A New DayPosted: November 5, 2008
I can’t tell tell you how happy I am today. I’m not a run- around- the- room- screaming kinda happy, I’m glowing with renewed confidence, hope and belief in myself. Last night I stayed up as late as possible to watch the unfolding election results but had to give in around 2.15am as sleep overtook me. I kept the TV on so that as soon as I opened my eyes I would know the election result. As I lay in bed and listened to the news, I didn’t leap out of bed or punch the air, I just calmly smiled and wrapped my duvet around myself a little tighter.
12 hours later I’m still in that euphoric zone. I can’t even express to you properly what Barack Obama’s election win means to me, but I know I don’t even have to because I know it means a similar thing to millions of people.
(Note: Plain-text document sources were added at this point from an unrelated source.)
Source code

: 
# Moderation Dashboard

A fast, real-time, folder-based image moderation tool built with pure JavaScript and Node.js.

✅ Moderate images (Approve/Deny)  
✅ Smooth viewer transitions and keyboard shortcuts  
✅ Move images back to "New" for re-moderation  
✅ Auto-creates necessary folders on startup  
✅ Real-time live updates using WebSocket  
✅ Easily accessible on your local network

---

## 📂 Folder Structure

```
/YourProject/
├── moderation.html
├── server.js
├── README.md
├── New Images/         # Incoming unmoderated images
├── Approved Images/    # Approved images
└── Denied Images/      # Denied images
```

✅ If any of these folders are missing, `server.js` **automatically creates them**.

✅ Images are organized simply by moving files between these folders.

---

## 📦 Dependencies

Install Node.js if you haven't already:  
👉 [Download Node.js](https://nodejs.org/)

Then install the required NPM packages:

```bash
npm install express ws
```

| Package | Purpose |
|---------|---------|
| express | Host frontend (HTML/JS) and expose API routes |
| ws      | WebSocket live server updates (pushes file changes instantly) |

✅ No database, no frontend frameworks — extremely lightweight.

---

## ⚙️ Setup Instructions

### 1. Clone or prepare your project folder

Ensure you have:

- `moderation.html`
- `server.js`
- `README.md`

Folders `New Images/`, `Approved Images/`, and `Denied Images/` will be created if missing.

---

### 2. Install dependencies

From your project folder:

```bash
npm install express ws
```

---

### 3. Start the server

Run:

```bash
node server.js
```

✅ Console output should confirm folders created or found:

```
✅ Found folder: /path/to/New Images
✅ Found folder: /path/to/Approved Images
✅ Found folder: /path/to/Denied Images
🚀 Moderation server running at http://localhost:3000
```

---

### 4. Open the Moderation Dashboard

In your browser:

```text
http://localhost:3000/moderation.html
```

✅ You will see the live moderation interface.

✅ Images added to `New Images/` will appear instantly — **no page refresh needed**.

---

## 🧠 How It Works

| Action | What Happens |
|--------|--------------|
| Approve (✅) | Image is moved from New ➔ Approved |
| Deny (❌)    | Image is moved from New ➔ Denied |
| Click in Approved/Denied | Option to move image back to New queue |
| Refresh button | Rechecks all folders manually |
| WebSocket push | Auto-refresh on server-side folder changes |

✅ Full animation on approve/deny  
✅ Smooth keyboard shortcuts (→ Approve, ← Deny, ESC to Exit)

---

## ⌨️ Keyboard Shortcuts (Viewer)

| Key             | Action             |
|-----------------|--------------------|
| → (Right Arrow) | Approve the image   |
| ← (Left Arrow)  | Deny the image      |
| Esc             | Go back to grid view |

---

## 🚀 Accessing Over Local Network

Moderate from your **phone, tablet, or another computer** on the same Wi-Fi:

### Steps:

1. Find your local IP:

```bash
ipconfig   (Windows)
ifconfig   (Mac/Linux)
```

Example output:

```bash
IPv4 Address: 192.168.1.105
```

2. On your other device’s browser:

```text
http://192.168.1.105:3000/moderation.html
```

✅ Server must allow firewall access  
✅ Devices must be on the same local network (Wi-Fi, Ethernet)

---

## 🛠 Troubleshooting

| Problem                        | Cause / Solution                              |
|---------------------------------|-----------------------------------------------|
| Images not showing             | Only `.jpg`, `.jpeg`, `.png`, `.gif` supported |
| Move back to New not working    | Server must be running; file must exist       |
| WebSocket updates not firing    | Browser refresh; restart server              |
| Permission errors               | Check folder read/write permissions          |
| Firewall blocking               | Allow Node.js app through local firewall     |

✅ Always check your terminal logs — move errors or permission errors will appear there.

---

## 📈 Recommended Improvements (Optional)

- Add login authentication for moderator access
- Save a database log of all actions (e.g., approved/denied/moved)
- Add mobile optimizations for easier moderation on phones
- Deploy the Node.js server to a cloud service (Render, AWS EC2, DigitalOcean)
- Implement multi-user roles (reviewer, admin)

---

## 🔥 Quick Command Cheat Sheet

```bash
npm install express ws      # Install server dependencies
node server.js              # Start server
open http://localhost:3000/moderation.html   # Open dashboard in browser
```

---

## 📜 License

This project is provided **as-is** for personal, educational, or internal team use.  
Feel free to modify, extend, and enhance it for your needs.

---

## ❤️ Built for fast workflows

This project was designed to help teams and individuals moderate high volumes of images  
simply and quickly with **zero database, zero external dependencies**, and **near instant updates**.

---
I saw footage of Rev Jesse Jackson weeping this morning and I laughed through my own tears as the way he had his finger on his lips, looking around and silently crying made him look like a child lost in a busy shopping mall. I sat and watched the news long after I should have already left for work, still crying and messing up the Maybelline.
President Obama says that today should give you a newfound faith if your belief in the American Dream had faltered. I don’t know about the American Dream, but my own hopes, dreams and aspirations seem much more achievable now on this new day, and I hope yours do too.